BEGIN

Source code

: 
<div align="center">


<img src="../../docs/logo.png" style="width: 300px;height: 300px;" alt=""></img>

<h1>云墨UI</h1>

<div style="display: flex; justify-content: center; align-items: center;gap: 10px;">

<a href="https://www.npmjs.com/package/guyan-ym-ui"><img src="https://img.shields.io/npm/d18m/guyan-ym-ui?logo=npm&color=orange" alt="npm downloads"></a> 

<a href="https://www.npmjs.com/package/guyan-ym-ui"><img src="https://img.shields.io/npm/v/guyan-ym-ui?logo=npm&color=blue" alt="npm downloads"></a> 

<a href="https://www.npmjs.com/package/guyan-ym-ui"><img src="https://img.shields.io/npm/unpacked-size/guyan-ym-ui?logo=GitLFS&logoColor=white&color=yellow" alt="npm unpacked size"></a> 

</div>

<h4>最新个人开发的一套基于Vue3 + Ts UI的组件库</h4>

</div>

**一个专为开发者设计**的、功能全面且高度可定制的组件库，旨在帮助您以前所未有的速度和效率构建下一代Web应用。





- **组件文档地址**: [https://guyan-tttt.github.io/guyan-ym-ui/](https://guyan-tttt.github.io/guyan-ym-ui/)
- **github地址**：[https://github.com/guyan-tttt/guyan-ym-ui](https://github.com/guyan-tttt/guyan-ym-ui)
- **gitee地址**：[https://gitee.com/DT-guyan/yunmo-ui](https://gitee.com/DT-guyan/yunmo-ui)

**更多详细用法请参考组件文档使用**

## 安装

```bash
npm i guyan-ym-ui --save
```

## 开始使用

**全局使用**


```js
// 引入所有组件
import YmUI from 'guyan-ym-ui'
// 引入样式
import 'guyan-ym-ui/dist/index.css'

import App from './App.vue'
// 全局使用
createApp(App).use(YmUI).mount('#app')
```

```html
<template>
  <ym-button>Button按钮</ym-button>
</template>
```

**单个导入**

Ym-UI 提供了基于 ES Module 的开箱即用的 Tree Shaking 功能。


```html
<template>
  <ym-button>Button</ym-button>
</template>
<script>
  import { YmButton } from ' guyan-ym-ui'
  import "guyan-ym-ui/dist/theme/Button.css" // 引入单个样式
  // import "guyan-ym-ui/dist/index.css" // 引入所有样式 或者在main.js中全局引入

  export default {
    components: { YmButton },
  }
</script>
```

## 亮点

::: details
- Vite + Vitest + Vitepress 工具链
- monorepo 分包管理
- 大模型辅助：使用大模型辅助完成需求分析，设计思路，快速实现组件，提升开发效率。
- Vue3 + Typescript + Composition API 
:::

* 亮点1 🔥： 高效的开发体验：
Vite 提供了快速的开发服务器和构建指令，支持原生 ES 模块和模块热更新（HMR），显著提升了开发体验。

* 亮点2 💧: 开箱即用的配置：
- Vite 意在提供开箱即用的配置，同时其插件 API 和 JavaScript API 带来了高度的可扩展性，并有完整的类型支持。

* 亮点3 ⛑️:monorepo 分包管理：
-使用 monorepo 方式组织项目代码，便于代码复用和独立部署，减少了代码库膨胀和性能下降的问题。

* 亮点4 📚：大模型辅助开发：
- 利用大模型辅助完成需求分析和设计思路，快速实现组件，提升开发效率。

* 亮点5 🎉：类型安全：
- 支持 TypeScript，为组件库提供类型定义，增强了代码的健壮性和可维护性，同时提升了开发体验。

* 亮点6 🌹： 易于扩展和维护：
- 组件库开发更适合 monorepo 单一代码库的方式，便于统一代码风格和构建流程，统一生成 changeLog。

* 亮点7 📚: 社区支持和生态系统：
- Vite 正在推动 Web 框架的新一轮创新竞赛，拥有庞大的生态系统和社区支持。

END

Exercise aim = All lines of the material that contain the string "YmUI" are to be copied.

Task solution =
import YmUI from 'guyan-ym-ui'
createApp(App).use(YmUI).mount('#app')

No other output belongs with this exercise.